But a pivot to community-engaged research offers a way to get beyond extractive science and give voice to under-represented cities.
Zip codes should not predict health
In the U.S., where someone lives is directly related to their health. The disparities related to COVID-19 have made this even more apparent. The environments where Black, Brown, and low-income communities reside are drastically different from their White counterparts. When you look at the intersection of race and class and place, the communities most impacted by this pandemic are the same communities that have largely been forgotten. Many low-income and communities of color have:
- Limited food options (excessive fast-food restaurants and limited grocery stores) and inadequate neighborhood conditions (lack of safety) that contribute to the proliferation of hypertension, diabetes, and obesity;
- Groundwater contamination and excessive lead toxicity resulting from outdated infrastructure (lead paint and old pipes) that result in higher rates of hypertension, kidney damage, and can impact birth and developmental outcomes;
- High rates of neighborhood degradation (illegal dumping) which results in increased pests, rodents, disease, infection, and distress;
- Higher rates of particulate matter (PM2.5)/air pollution resulting from hazardous waste and other polluting sites (noxious facilities, incinerators, transportation thoroughfares nuclear plants, and Superfund sites) causing higher and more severe rates of asthma as well as elevated risks of leukemia and cancer.
These environmental inequities have permeated our country for decades. These injustices aren’t mere happenstance—access to housing, community development, and healthful resources, or the lack thereof, is linked to a history of redlining in this country that continues today.
While many understand redlining as a historic practice that exploited, under-resourced, and targeted low-income and African American neighborhoods, most don’t realize that financial exploitation is still happening.
When I was younger, my mom wanted us to move to a neighboring community. At the time, the house cost about $25,000, her credit was stellar, she also had the backing of another family member and collectively their incomes were more than adequate. Without rationale we were denied a home loan. This is a typical experience for many African Americans in Detroit, who today are still twice as likely to be denied home loans than White counterparts. This restricted my family to a less than ideal neighborhood with fewer resources, subpar grocery stores, and limited investment opportunities.
Historical and present-day discrimination allows certain communities to have and others to struggle. And because affluence, and often whiteness, translate to greater economic power and subsequent political power, communities of color have less capacity for resistance. But as researchers, we can help change that.
Building community capacity
These health disparities are a result of economics, issues related to equity and equality, and power dynamics that affect the distribution of resources and policy decisions. This is a phenomenon that has been studied by experts for more than 50 years under the umbrella of environmental justice. All communities are entitled to the protections that foster a healthy environment, and all community members have a right to participate in decisions that affect their community, their health, and their livelihoods. Active community engagement in problem-solving and decision-making is one means of addressing environmental racism. The ability to demand policy, social, and structural change requires community power. For this reason, building capacity in communities is vital for redressing environmental injustice.

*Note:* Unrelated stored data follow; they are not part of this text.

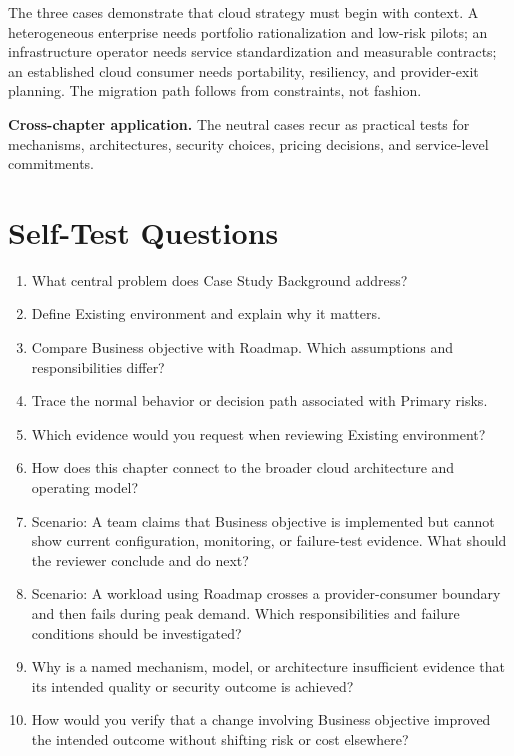 \documentclass[11pt]{article}
\begin{document}
\begin{synthesisbox}
The three cases demonstrate that cloud strategy must begin with context. A heterogeneous enterprise needs portfolio rationalization and low-risk pilots; an infrastructure operator needs service standardization and measurable contracts; an established cloud consumer needs portability, resiliency, and provider-exit planning. The migration path follows from constraints, not fashion.
\par\smallskip
\textbf{Cross-chapter application.} The neutral cases recur as practical tests for mechanisms, architectures, security choices, pricing decisions, and service-level commitments.
\end{synthesisbox}
\section{Self-Test Questions}
\begin{enumerate}
\item What central problem does Case Study Background address?
\item Define Existing environment and explain why it matters.
\item Compare Business objective with Roadmap. Which assumptions and responsibilities differ?
\item Trace the normal behavior or decision path associated with Primary risks.
\item Which evidence would you request when reviewing Existing environment?
\item How does this chapter connect to the broader cloud architecture and operating model?
\item Scenario: A team claims that Business objective is implemented but cannot show current configuration, monitoring, or failure-test evidence. What should the reviewer conclude and do next?
\item Scenario: A workload using Roadmap crosses a provider-consumer boundary and then fails during peak demand. Which responsibilities and failure conditions should be investigated?
\item Why is a named mechanism, model, or architecture insufficient evidence that its intended quality or security outcome is achieved?
\item How would you verify that a change involving Business objective improved the intended outcome without shifting risk or cost elsewhere?
\end{enumerate}
\clearpage
\end{document}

Building community capacity requires strengthening characteristics that enable a community to mobilize and address concerns. These characteristics include:
- Skill-building and leadership development such as advocacy training, conflict resolution and communication skills, problem-solving, and strategic planning;
- Enhancing community power by elevating lived experiences and enabling access to scientific data, as well as creating opportunities to be involved in decision-making processes;
- Creating partnerships and developing strategies that are in alignment with community needs, values, and goals.
In my research, I try to understand how these characteristics are being enhanced, how communities are being engaged with, how power is being redistributed within communities to address their concerns, and whether those efforts are making impactful and sustainable changes.

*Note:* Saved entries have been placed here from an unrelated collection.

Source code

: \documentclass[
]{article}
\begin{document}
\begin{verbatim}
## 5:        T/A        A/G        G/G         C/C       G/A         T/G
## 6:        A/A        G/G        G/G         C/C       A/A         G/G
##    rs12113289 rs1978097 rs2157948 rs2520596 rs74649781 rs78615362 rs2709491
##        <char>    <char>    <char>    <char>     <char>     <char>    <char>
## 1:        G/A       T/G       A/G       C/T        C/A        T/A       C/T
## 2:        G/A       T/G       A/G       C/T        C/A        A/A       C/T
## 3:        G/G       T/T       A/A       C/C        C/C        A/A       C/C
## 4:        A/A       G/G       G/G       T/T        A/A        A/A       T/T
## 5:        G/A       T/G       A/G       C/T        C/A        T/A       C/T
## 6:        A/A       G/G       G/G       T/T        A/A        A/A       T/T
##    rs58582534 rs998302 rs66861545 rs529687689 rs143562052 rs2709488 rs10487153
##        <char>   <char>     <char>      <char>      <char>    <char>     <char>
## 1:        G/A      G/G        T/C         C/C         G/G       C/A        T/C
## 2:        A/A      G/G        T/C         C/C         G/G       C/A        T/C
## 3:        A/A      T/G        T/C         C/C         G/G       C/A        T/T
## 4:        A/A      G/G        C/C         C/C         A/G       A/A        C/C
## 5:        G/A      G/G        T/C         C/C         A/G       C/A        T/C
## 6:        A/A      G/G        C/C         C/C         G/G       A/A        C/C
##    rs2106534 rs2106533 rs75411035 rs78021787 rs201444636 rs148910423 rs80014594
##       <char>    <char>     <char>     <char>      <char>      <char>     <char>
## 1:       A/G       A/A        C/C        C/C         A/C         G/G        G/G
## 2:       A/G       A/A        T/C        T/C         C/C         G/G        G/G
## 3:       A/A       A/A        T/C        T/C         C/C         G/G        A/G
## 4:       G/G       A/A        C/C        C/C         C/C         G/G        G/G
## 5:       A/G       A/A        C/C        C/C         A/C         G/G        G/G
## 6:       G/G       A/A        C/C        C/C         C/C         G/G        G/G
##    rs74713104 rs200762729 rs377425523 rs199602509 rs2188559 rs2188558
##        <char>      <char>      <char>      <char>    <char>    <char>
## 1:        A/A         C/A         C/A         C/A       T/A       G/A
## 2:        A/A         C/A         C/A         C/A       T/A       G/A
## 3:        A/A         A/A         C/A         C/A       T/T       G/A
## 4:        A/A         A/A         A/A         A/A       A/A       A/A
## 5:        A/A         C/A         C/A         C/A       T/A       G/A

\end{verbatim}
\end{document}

For example, in my most recent research, I looked across three decades of studies related to pollution concerns and found that most research focused on the ‘low hanging fruit” of capacity building. Researchers often engaged minimally with communities through recruitment, offering incentives, educating residents through forums, and helping to create or extend partnerships and networks.
These ‘low hanging fruit’ activities are not enough because they are often extractive, taking from the community more than they give. Many studies did not emphasize community values and the needs of the community, provide opportunities where their research could be used to leverage and understand root causes, identify historical challenges and move to address those underlying issues, or build leadership in a meaningful way. And further, most studies did not succeed in achieving any policy or environmental change.
This essay is also available in Spanish
I am also the lead evaluator of the U.S. EPA’s Environmental Justice (EJ) Academy and the findings from my work further support this misalignment of academic research with the needs of the community. After participating in the Academy, community leaders implemented a specific project in their respective neighborhoods to address an environmental justice concern. Most of these projects focused on skills building and training, aligning projects with community values, leveraging existing resources, critical reflection, and leadership development.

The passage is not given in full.